Exercise details
Search the data below for the string "Pointer". Extract every line that contains it.

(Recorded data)
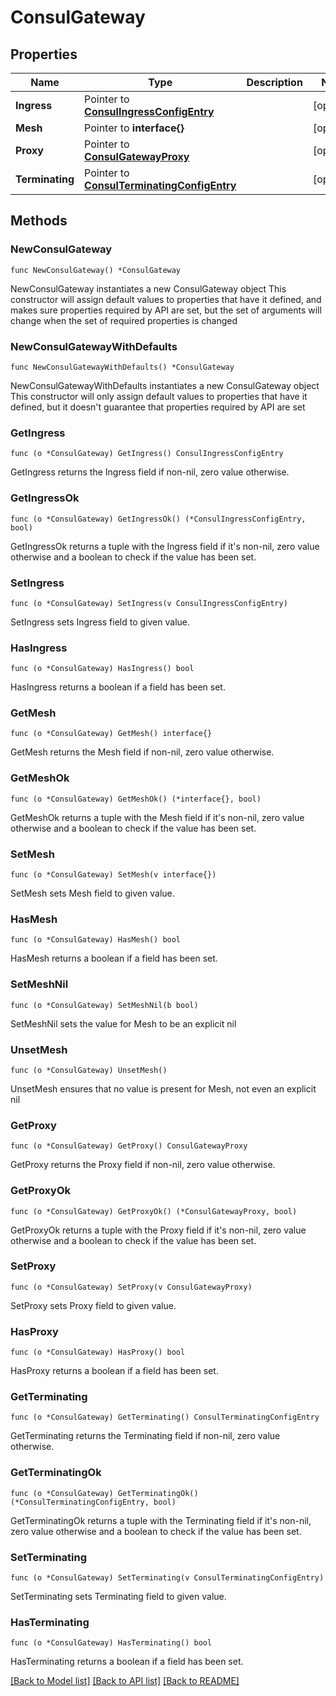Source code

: # ConsulGateway

## Properties

Name | Type | Description | Notes
------------ | ------------- | ------------- | -------------
**Ingress** | Pointer to [**ConsulIngressConfigEntry**](ConsulIngressConfigEntry.md) |  | [optional] 
**Mesh** | Pointer to **interface{}** |  | [optional] 
**Proxy** | Pointer to [**ConsulGatewayProxy**](ConsulGatewayProxy.md) |  | [optional] 
**Terminating** | Pointer to [**ConsulTerminatingConfigEntry**](ConsulTerminatingConfigEntry.md) |  | [optional] 

## Methods

### NewConsulGateway

`func NewConsulGateway() *ConsulGateway`

NewConsulGateway instantiates a new ConsulGateway object
This constructor will assign default values to properties that have it defined,
and makes sure properties required by API are set, but the set of arguments
will change when the set of required properties is changed

### NewConsulGatewayWithDefaults

`func NewConsulGatewayWithDefaults() *ConsulGateway`

NewConsulGatewayWithDefaults instantiates a new ConsulGateway object
This constructor will only assign default values to properties that have it defined,
but it doesn't guarantee that properties required by API are set

### GetIngress

`func (o *ConsulGateway) GetIngress() ConsulIngressConfigEntry`

GetIngress returns the Ingress field if non-nil, zero value otherwise.

### GetIngressOk

`func (o *ConsulGateway) GetIngressOk() (*ConsulIngressConfigEntry, bool)`

GetIngressOk returns a tuple with the Ingress field if it's non-nil, zero value otherwise
and a boolean to check if the value has been set.

### SetIngress

`func (o *ConsulGateway) SetIngress(v ConsulIngressConfigEntry)`

SetIngress sets Ingress field to given value.

### HasIngress

`func (o *ConsulGateway) HasIngress() bool`

HasIngress returns a boolean if a field has been set.

### GetMesh

`func (o *ConsulGateway) GetMesh() interface{}`

GetMesh returns the Mesh field if non-nil, zero value otherwise.

### GetMeshOk

`func (o *ConsulGateway) GetMeshOk() (*interface{}, bool)`

GetMeshOk returns a tuple with the Mesh field if it's non-nil, zero value otherwise
and a boolean to check if the value has been set.

### SetMesh

`func (o *ConsulGateway) SetMesh(v interface{})`

SetMesh sets Mesh field to given value.

### HasMesh

`func (o *ConsulGateway) HasMesh() bool`

HasMesh returns a boolean if a field has been set.

### SetMeshNil

`func (o *ConsulGateway) SetMeshNil(b bool)`

 SetMeshNil sets the value for Mesh to be an explicit nil

### UnsetMesh
`func (o *ConsulGateway) UnsetMesh()`

UnsetMesh ensures that no value is present for Mesh, not even an explicit nil
### GetProxy

`func (o *ConsulGateway) GetProxy() ConsulGatewayProxy`

GetProxy returns the Proxy field if non-nil, zero value otherwise.

### GetProxyOk

`func (o *ConsulGateway) GetProxyOk() (*ConsulGatewayProxy, bool)`

GetProxyOk returns a tuple with the Proxy field if it's non-nil, zero value otherwise
and a boolean to check if the value has been set.

### SetProxy

`func (o *ConsulGateway) SetProxy(v ConsulGatewayProxy)`

SetProxy sets Proxy field to given value.

### HasProxy

`func (o *ConsulGateway) HasProxy() bool`

HasProxy returns a boolean if a field has been set.

### GetTerminating

`func (o *ConsulGateway) GetTerminating() ConsulTerminatingConfigEntry`

GetTerminating returns the Terminating field if non-nil, zero value otherwise.

### GetTerminatingOk

`func (o *ConsulGateway) GetTerminatingOk() (*ConsulTerminatingConfigEntry, bool)`

GetTerminatingOk returns a tuple with the Terminating field if it's non-nil, zero value otherwise
and a boolean to check if the value has been set.

### SetTerminating

`func (o *ConsulGateway) SetTerminating(v ConsulTerminatingConfigEntry)`

SetTerminating sets Terminating field to given value.

### HasTerminating

`func (o *ConsulGateway) HasTerminating() bool`

HasTerminating returns a boolean if a field has been set.


[[Back to Model list]](../README.md#documentation-for-models) [[Back to API list]](../README.md#documentation-for-api-endpoints) [[Back to README]](../README.md)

Exercise output
**Ingress** | Pointer to [**ConsulIngressConfigEntry**](ConsulIngressConfigEntry.md) |  | [optional] 
**Mesh** | Pointer to **interface{}** |  | [optional] 
**Proxy** | Pointer to [**ConsulGatewayProxy**](ConsulGatewayProxy.md) |  | [optional] 
**Terminating** | Pointer to [**ConsulTerminatingConfigEntry**](ConsulTerminatingConfigEntry.md) |  | [optional] 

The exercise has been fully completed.